---------- Source information

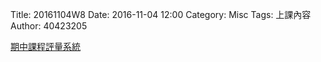 Title: 20161104W8
Date: 2016-11-04 12:00
Category: Misc
Tags: 上課內容
Author: 40423205

<p><a href="http://pygroup-ag100.rhcloud.com">期中課程評量系統</a></p>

--------------------

## Brief
Write out all the entries word for word, but skip any images.

## Task result
 Title: 20161104W8
Date: 2016-11-04 12:00
Category: Misc
Tags: 上課內容
Author: 40423205

<p><a href="http://pygroup-ag100.rhcloud.com">期中課程評量系統</a></p>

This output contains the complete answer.